In this course, we’ll explain the concept of slowly changing dimensions and the different approaches to dealing with them. Then we’ll show you how to create a data flow in Azure Synapse Pipelines to update slowly changing dimensions. Even if you’re not particularly interested in how to handle slowly changing dimensions, the demos in this course will give you a good idea of how to create data flows in either Azure Synapse Pipelines or Azure Data Factory since they both use the same interface.

Learning Objectives

  • Understand various methods for handling slowly changing dimensions in databases
  • Create a data flow in Azure Synapse Pipelines that updates slowly changing dimensions in a database table

Intended Audience

  • Anyone who would like to learn about slowly changing dimensions in databases
  • Anyone who needs to know how to create data flows in Azure Synapse Analytics Pipelines and Azure Data Factory

Prerequisites

  • Some knowledge of Azure Synapse Analytics, specifically dedicated SQL pools and Synapse Pipelines (take Introduction to Azure Synapse Analytics if you’re not familiar with this Microsoft service)
  • Experience with SQL (not mandatory)



Transcript

Before we start, I just want to say again that this course is intended for people who already have some experience with Azure Synapse Analytics, so I’m not going to show you how to set up a Synapse workspace or a dedicated SQL pool. I’ve already created those for this example.

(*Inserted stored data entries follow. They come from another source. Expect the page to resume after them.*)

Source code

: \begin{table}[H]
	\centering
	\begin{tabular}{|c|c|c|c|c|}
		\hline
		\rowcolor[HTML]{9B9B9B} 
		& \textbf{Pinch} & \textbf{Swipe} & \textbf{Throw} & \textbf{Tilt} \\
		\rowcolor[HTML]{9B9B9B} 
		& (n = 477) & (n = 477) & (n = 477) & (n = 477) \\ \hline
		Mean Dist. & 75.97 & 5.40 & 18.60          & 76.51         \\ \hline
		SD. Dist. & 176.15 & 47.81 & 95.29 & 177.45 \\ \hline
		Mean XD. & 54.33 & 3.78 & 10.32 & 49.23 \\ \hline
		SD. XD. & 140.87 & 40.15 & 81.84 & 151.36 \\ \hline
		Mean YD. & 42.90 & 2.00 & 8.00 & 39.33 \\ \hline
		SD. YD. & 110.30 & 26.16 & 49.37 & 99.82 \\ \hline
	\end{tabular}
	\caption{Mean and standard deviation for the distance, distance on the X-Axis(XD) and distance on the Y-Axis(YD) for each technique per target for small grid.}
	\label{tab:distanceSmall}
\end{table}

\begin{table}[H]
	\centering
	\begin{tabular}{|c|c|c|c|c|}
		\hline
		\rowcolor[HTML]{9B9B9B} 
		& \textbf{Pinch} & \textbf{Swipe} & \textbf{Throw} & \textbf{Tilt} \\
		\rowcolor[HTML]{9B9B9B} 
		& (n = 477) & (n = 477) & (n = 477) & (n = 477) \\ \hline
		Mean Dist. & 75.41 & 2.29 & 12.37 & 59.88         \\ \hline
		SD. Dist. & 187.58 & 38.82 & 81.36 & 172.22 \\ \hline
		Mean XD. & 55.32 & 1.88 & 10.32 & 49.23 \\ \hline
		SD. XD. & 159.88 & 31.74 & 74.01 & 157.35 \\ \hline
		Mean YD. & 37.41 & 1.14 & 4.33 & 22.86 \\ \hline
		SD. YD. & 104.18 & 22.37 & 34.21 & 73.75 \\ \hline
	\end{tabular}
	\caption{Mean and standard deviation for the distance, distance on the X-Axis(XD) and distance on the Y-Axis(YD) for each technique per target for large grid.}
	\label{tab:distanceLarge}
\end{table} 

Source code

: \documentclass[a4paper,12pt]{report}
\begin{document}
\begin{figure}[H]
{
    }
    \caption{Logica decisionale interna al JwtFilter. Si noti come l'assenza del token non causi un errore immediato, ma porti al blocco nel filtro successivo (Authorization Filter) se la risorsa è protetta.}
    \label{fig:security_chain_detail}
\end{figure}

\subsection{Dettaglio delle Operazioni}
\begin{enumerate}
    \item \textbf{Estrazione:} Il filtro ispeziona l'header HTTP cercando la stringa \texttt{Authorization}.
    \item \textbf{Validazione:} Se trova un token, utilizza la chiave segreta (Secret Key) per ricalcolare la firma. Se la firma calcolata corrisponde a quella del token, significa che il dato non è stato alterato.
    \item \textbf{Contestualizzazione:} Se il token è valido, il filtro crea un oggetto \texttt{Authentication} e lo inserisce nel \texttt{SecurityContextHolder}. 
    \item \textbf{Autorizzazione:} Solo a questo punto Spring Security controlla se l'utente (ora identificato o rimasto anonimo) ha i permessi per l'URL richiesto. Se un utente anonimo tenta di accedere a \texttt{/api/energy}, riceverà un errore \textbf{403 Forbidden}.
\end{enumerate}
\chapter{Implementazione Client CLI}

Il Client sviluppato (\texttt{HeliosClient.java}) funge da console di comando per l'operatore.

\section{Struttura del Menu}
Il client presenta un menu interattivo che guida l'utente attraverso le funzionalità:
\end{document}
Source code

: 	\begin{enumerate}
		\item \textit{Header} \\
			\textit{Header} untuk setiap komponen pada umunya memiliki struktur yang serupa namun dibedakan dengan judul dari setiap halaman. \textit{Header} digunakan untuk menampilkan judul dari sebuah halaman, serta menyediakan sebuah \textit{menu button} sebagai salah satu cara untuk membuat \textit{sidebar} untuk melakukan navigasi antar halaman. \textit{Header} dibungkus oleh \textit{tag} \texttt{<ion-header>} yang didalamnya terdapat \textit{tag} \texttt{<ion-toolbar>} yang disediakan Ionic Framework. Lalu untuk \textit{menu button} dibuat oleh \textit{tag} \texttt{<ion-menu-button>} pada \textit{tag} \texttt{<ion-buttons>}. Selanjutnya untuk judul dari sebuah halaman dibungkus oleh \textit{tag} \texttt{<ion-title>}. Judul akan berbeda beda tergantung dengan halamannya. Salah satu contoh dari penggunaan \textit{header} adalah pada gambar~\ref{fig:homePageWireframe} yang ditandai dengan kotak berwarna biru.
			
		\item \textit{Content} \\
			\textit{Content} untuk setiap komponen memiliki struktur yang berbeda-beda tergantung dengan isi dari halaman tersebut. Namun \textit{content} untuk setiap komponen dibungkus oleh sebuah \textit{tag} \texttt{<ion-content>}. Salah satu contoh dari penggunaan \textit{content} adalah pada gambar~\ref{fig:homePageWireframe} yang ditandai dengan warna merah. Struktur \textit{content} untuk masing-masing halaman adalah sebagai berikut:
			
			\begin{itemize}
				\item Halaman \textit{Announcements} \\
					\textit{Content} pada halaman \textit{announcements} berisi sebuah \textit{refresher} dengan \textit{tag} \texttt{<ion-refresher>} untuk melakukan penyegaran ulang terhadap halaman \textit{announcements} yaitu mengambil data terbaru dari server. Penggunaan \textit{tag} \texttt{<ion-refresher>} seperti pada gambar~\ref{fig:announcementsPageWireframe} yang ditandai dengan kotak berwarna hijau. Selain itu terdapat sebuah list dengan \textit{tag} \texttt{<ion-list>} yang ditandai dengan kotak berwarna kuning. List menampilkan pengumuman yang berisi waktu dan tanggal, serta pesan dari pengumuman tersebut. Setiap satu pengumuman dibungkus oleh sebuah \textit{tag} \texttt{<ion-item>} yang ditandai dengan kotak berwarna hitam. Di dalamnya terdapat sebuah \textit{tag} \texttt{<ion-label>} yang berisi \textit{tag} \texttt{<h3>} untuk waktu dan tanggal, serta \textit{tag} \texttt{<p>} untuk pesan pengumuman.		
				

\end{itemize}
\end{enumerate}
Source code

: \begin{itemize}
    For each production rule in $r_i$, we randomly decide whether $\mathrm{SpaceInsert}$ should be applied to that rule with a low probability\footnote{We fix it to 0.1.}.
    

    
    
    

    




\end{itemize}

Now, to set up the SQL pool as your data source, go into Synapse Studio and click on “Data”. If your SQL pool doesn’t show up here, then click “Refresh”. Then right-click on the SQL pool and under “New SQL script”, select “Empty script”. Now go to the GitHub repository for this course and open the create_tables script.

This creates a table called “CustomerSource” and fills it with data from this CSV file. CustomerSource is where we’ll put new data we want to add to the production table. It contains columns like CustomerID, FirstName, LastName, and CompanyName. 

It also creates a table called “CustomerSink”, which is the destination or production table where we want to put the new data. I called it that because a sink is a place where you write data. You’d probably call the table something else if you were doing this in a real production database, but I named it CustomerSink to make it easier to remember where it fits in this example.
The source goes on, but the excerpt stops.